OREHAS: A fully automated deep-learning pipeline for volumetric endolymphatic hydrops quantification in MRI
- URL: http://arxiv.org/abs/2601.18368v2
- Date: Thu, 29 Jan 2026 07:46:53 GMT
- Title: OREHAS: A fully automated deep-learning pipeline for volumetric endolymphatic hydrops quantification in MRI
- Authors: Caterina Fuster-Barceló, Claudia Castrillón, Laura Rodrigo-Muñoz, Victor Manuel Suárez-Vega, Nicolás Pérez-Fernández, Gorka Bastarrika, Arrate Muñoz-Barrutia,
- Abstract summary: OREHAS is the first fully automatic pipeline for volumetric quantification of endolymphatic hydrops.<n>It computes per-ear endolymphatic-to-vestibular volume ratios directly from whole MRI volumes.
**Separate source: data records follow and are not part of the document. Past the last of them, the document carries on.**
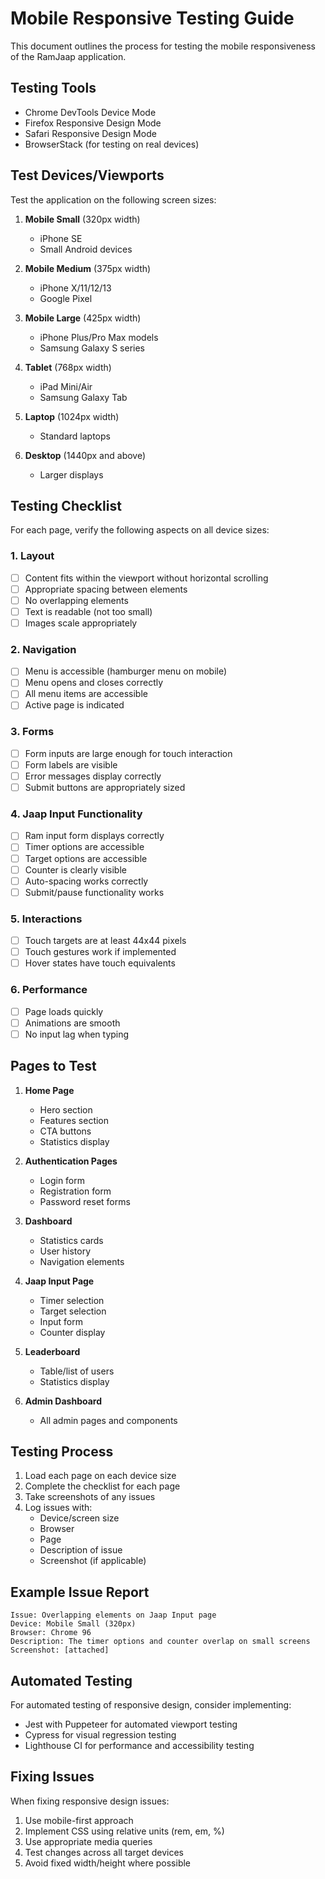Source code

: # Mobile Responsive Testing Guide

This document outlines the process for testing the mobile responsiveness of the RamJaap application.

## Testing Tools

- Chrome DevTools Device Mode
- Firefox Responsive Design Mode
- Safari Responsive Design Mode
- BrowserStack (for testing on real devices)

## Test Devices/Viewports

Test the application on the following screen sizes:

1. **Mobile Small** (320px width)
   - iPhone SE
   - Small Android devices

2. **Mobile Medium** (375px width)
   - iPhone X/11/12/13
   - Google Pixel

3. **Mobile Large** (425px width)
   - iPhone Plus/Pro Max models
   - Samsung Galaxy S series

4. **Tablet** (768px width)
   - iPad Mini/Air
   - Samsung Galaxy Tab

5. **Laptop** (1024px width)
   - Standard laptops

6. **Desktop** (1440px and above)
   - Larger displays

## Testing Checklist

For each page, verify the following aspects on all device sizes:

### 1. Layout

- [ ] Content fits within the viewport without horizontal scrolling
- [ ] Appropriate spacing between elements
- [ ] No overlapping elements
- [ ] Text is readable (not too small)
- [ ] Images scale appropriately

### 2. Navigation

- [ ] Menu is accessible (hamburger menu on mobile)
- [ ] Menu opens and closes correctly
- [ ] All menu items are accessible
- [ ] Active page is indicated

### 3. Forms

- [ ] Form inputs are large enough for touch interaction
- [ ] Form labels are visible
- [ ] Error messages display correctly
- [ ] Submit buttons are appropriately sized

### 4. Jaap Input Functionality

- [ ] Ram input form displays correctly
- [ ] Timer options are accessible
- [ ] Target options are accessible
- [ ] Counter is clearly visible
- [ ] Auto-spacing works correctly
- [ ] Submit/pause functionality works

### 5. Interactions

- [ ] Touch targets are at least 44x44 pixels
- [ ] Touch gestures work if implemented
- [ ] Hover states have touch equivalents

### 6. Performance

- [ ] Page loads quickly
- [ ] Animations are smooth
- [ ] No input lag when typing

## Pages to Test

1. **Home Page**
   - Hero section
   - Features section
   - CTA buttons
   - Statistics display

2. **Authentication Pages**
   - Login form
   - Registration form
   - Password reset forms

3. **Dashboard**
   - Statistics cards
   - User history
   - Navigation elements

4. **Jaap Input Page**
   - Timer selection
   - Target selection
   - Input form
   - Counter display

5. **Leaderboard**
   - Table/list of users
   - Statistics display

6. **Admin Dashboard**
   - All admin pages and components

## Testing Process

1. Load each page on each device size
2. Complete the checklist for each page
3. Take screenshots of any issues
4. Log issues with:
   - Device/screen size
   - Browser
   - Page
   - Description of issue
   - Screenshot (if applicable)

## Example Issue Report

```
Issue: Overlapping elements on Jaap Input page
Device: Mobile Small (320px)
Browser: Chrome 96
Description: The timer options and counter overlap on small screens
Screenshot: [attached]
```

## Automated Testing

For automated testing of responsive design, consider implementing:

- Jest with Puppeteer for automated viewport testing
- Cypress for visual regression testing
- Lighthouse CI for performance and accessibility testing

## Fixing Issues

When fixing responsive design issues:

1. Use mobile-first approach
2. Implement CSS using relative units (rem, em, %)
3. Use appropriate media queries
4. Test changes across all target devices
5. Avoid fixed width/height where possible 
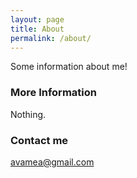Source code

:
 ```yaml
---
layout: page
title: About
permalink: /about/
---
```


Some information about me!

### More Information

Nothing.

### Contact me

[avamea@gmail.com](mailto:avamea@gmail.com)
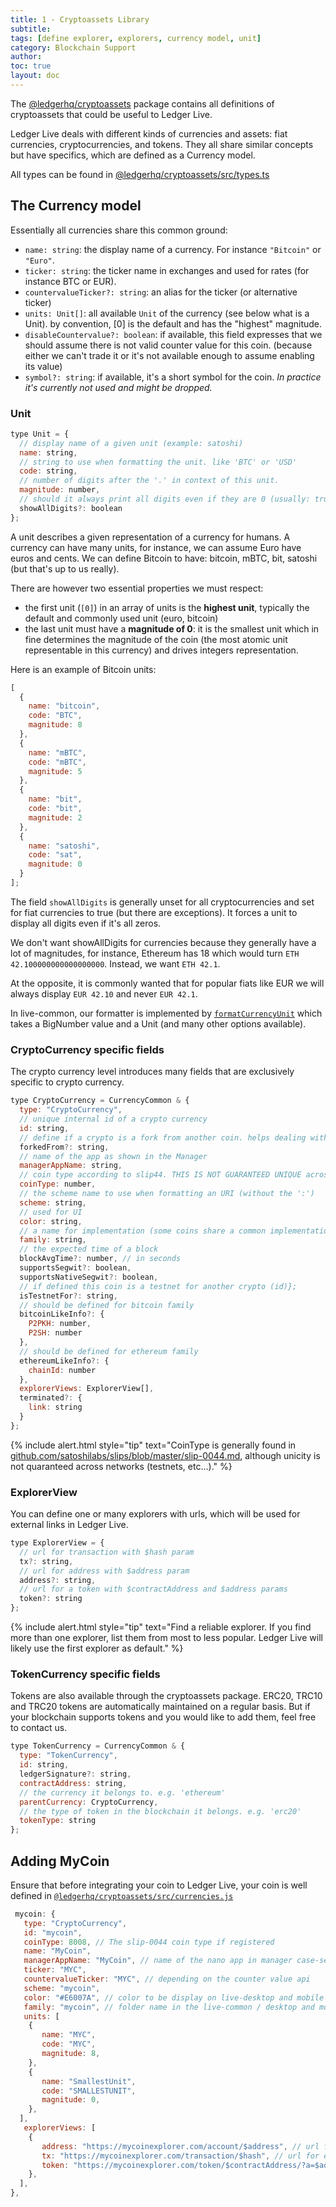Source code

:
 ```yaml
---
title: 1 - Cryptoassets Library
subtitle:
tags: [define explorer, explorers, currency model, unit]
category: Blockchain Support
author:
toc: true
layout: doc
---
```


The [@ledgerhq/cryptoassets](https://github.com/LedgerHQ/ledgerjs/tree/master/packages/cryptoassets) package contains all definitions of cryptoassets that could be useful to Ledger Live.

Ledger Live deals with different kinds of currencies and assets: fiat currencies, cryptocurrencies, and tokens.
They all share similar concepts but have specifics, which are defined as a Currency model.

All types can be found in [@ledgerhq/cryptoassets/src/types.ts](https://github.com/LedgerHQ/ledgerjs/tree/master/packages/cryptoassets/src/types.ts)

## The Currency model

Essentially all currencies share this common ground:

- `name: string`: the display name of a currency. For instance `"Bitcoin"` or `"Euro"`.
- `ticker: string`: the ticker name in exchanges and used for rates (for instance BTC or EUR).
- `countervalueTicker?: string`: an alias for the ticker (or alternative ticker)
- `units: Unit[]`: all available `Unit` of the currency (see below what is a Unit). by convention, [0] is the default and has the "highest" magnitude.
- `disableCountervalue?: boolean`: if available, this field expresses that we should assume there is not valid counter value for this coin. (because either we can't trade it or it's not available enough to assume enabling its value)
- `symbol?: string`: if available, it's a short symbol for the coin. <i>In practice it's currently not used and might be dropped.</i>


### Unit

```js
type Unit = {
  // display name of a given unit (example: satoshi)
  name: string,
  // string to use when formatting the unit. like 'BTC' or 'USD'
  code: string,
  // number of digits after the '.' in context of this unit.
  magnitude: number,
  // should it always print all digits even if they are 0 (usually: true for fiats, false for cryptos)
  showAllDigits?: boolean
};
```

A unit describes a given representation of a currency for humans. A currency can have many units, for instance, we can assume Euro have euros and cents. We can define Bitcoin to have: bitcoin, mBTC, bit, satoshi (but that's up to us really).

There are however two essential properties we must respect:

- the first unit (`[0]`) in an array of units is the **highest unit**, typically the default and commonly used unit (euro, bitcoin)
- the last unit must have a **magnitude of 0**: it is the smallest unit which in fine determines the magnitude of the coin (the most atomic unit representable in this currency) and drives integers representation.

Here is an example of Bitcoin units:

```js
[
  {
    name: "bitcoin",
    code: "BTC",
    magnitude: 8
  },
  {
    name: "mBTC",
    code: "mBTC",
    magnitude: 5
  },
  {
    name: "bit",
    code: "bit",
    magnitude: 2
  },
  {
    name: "satoshi",
    code: "sat",
    magnitude: 0
  }
];
```

The field `showAllDigits` is generally unset for all cryptocurrencies and set for fiat currencies to true (but there are exceptions). It forces a unit to display all digits even if it's all zeros.

We don't want showAllDigits for currencies because they generally have a lot of magnitudes, for instance, Ethereum has 18 which would turn `ETH 42.100000000000000000`. Instead, we want `ETH 42.1`.

At the opposite, it is commonly wanted that for popular fiats like EUR we will always display `EUR 42.10` and never `EUR 42.1`.

In live-common, our formatter is implemented by [`formatCurrencyUnit`](https://github.com/LedgerHQ/ledger-live/tree/develop/libs/ledger-live-common/src/currencies/formatCurrencyUnit.js) which takes a BigNumber value and a Unit (and many other options available).

### CryptoCurrency specific fields

The crypto currency level introduces many fields that are exclusively specific to crypto currency.

```js
type CryptoCurrency = CurrencyCommon & {
  type: "CryptoCurrency",
  // unique internal id of a crypto currency
  id: string,
  // define if a crypto is a fork from another coin. helps dealing with split/unsplit
  forkedFrom?: string,
  // name of the app as shown in the Manager
  managerAppName: string,
  // coin type according to slip44. THIS IS NOT GUARANTEED UNIQUE across currencies (e.g testnets,..)
  coinType: number,
  // the scheme name to use when formatting an URI (without the ':')
  scheme: string,
  // used for UI
  color: string,
  // a name for implementation (some coins share a common implementation like bitcoin or ethereum) - corresponds to live-common family folder name
  family: string,
  // the expected time of a block
  blockAvgTime?: number, // in seconds
  supportsSegwit?: boolean,
  supportsNativeSegwit?: boolean,
  // if defined this coin is a testnet for another crypto (id)};
  isTestnetFor?: string,
  // should be defined for bitcoin family
  bitcoinLikeInfo?: {
    P2PKH: number,
    P2SH: number
  },
  // should be defined for ethereum family
  ethereumLikeInfo?: {
    chainId: number
  },
  explorerViews: ExplorerView[],
  terminated?: {
    link: string
  }
};
```
<!--  -->
{% include alert.html style="tip" text="CoinType is generally found in <a href='https://github.com/satoshilabs/slips/blob/master/slip-0044.md'>github.com/satoshilabs/slips/blob/master/slip-0044.md</a>, although unicity is not quaranteed across networks (testnets, etc...)." %}
<!--  -->

### ExplorerView

You can define one or many explorers with urls, which will be used for external links in Ledger Live.

```js
type ExplorerView = {
  // url for transaction with $hash param
  tx?: string,
  // url for address with $address param
  address?: string,
  // url for a token with $contractAddress and $address params
  token?: string
};
```

<!--  -->
{% include alert.html style="tip" text="Find a reliable explorer. If you find more than one explorer, list them from most to less popular. Ledger Live will likely use the first explorer as default." %}
<!--  -->

### TokenCurrency specific fields

Tokens are also available through the cryptoassets package. ERC20, TRC10 and TRC20 tokens are automatically maintained on a regular basis. But if your blockchain supports tokens and you would like to add them, feel free to contact us.

```js
type TokenCurrency = CurrencyCommon & {
  type: "TokenCurrency",
  id: string,
  ledgerSignature?: string,
  contractAddress: string,
  // the currency it belongs to. e.g. 'ethereum'
  parentCurrency: CryptoCurrency,
  // the type of token in the blockchain it belongs. e.g. 'erc20'
  tokenType: string
};
```

## Adding MyCoin

Ensure that before integrating your coin to Ledger Live, your coin is well defined in [`@ledgerhq/cryptoassets/src/currencies.js`](https://github.com/LedgerHQ/ledgerjs/blob/master/packages/cryptoassets/src/currencies.js)


```js
 mycoin: {
   type: "CryptoCurrency",
   id: "mycoin",
   coinType: 8008, // The slip-0044 coin type if registered
   name: "MyCoin",
   managerAppName: "MyCoin", // name of the nano app in manager case-sensitive
   ticker: "MYC",
   countervalueTicker: "MYC", // depending on the counter value api
   scheme: "mycoin",
   color: "#E6007A", // color to be display on live-desktop and mobile
   family: "mycoin", // folder name in the live-common / desktop and mobile
   units: [
    {
       name: "MYC",
       code: "MYC",
       magnitude: 8,
    },
    {
       name: "SmallestUnit",
       code: "SMALLESTUNIT",
       magnitude: 0,
    },
  ],
   explorerViews: [
    {
       address: "https://mycoinexplorer.com/account/$address", // url for exploring an address
       tx: "https://mycoinexplorer.com/transaction/$hash", // url for exploring a transaction
       token: "https://mycoinexplorer.com/token/$contractAddress/?a=$address", // url for exploring a token address
    },
  ],
},
```
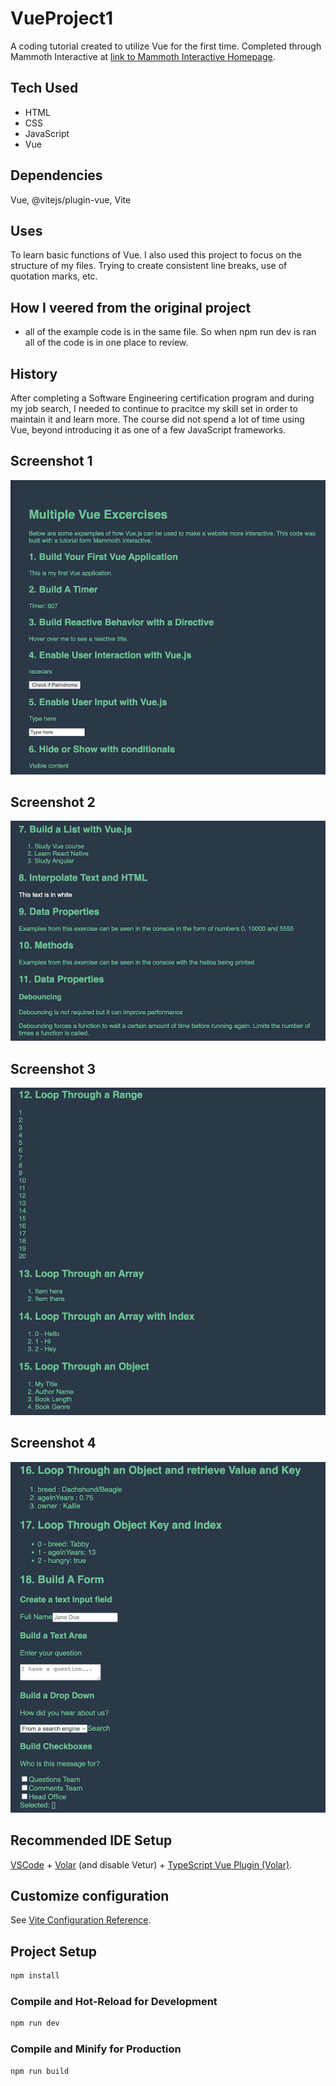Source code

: # VueProject1

A coding tutorial created to utilize Vue for the first time. Completed through Mammoth Interactive at [link to Mammoth Interactive Homepage](https://training.mammothinteractive.com/courses).

## Tech Used
- HTML
- CSS
- JavaScript
- Vue

## Dependencies
Vue, @vitejs/plugin-vue, Vite

## Uses
To learn basic functions of Vue. I also used this project to focus on the structure of my files. Trying to create consistent line breaks, use of quotation marks, etc.

## How I veered from the original project
- all of the example code is in the same file. So when npm run dev is ran all of the code is in one place to review.

## History
After completing a Software Engineering certification program and during my job search, I needed to continue to pracitce my skill set in order to maintain it and learn more. The course did not spend a lot of time using Vue, beyond introducing it as one of a few JavaScript frameworks.

## Screenshot 1
![Desktop stipet of HTML file](public/VueScreenShot1.png)

## Screenshot 2
![Desktop stipet of HTML file](public/VueScreenShot2.png)

## Screenshot 3
![Desktop stipet of HTML file](public/VueScreenShot3.png)

## Screenshot 4
![Desktop stipet of HTML file](public/VueScreenShot4.png)

## Recommended IDE Setup

[VSCode](https://code.visualstudio.com/) + [Volar](https://marketplace.visualstudio.com/items?itemName=Vue.volar) (and disable Vetur) + [TypeScript Vue Plugin (Volar)](https://marketplace.visualstudio.com/items?itemName=Vue.vscode-typescript-vue-plugin).

## Customize configuration

See [Vite Configuration Reference](https://vitejs.dev/config/).

## Project Setup

```sh
npm install
```

### Compile and Hot-Reload for Development

```sh
npm run dev
```

### Compile and Minify for Production

```sh
npm run build
```
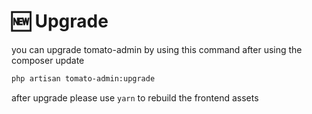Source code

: # 🆕 Upgrade

you can upgrade tomato-admin by using this command after using the composer update

```bash
php artisan tomato-admin:upgrade
```

after upgrade please use `yarn` to rebuild the frontend assets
- Score: 0.5947663081597012
- License: http://creativecommons.org/licenses/by/4.0/
- Abstract: We present OREHAS (Optimized Recognition & Evaluation of volumetric Hydrops in the Auditory System), the first fully automatic pipeline for volumetric quantification of endolymphatic hydrops (EH) from routine 3D-SPACE-MRC and 3D-REAL-IR MRI. The system integrates three components -- slice classification, inner ear localization, and sequence-specific segmentation -- into a single workflow that computes per-ear endolymphatic-to-vestibular volume ratios (ELR) directly from whole MRI volumes, eliminating the need for manual intervention. Trained with only 3 to 6 annotated slices per patient, OREHAS generalized effectively to full 3D volumes, achieving Dice scores of 0.90 for SPACE-MRC and 0.75 for REAL-IR. In an external validation cohort with complete manual annotations, OREHAS closely matched expert ground truth (VSI = 74.3%) and substantially outperformed the clinical syngo.via software (VSI = 42.5%), which tended to overestimate endolymphatic volumes. Across 19 test patients, vestibular measurements from OREHAS were consistent with syngo.via, while endolymphatic volumes were systematically smaller and more physiologically realistic. These results show that reliable and reproducible EH quantification can be achieved from standard MRI using limited supervision. By combining efficient deep-learning-based segmentation with a clinically aligned volumetric workflow, OREHAS reduces operator dependence, ensures methodological consistency. Besides, the results are compatible with established imaging protocols. The approach provides a robust foundation for large-scale studies and for recalibrating clinical diagnostic thresholds based on accurate volumetric measurements of the inner ear.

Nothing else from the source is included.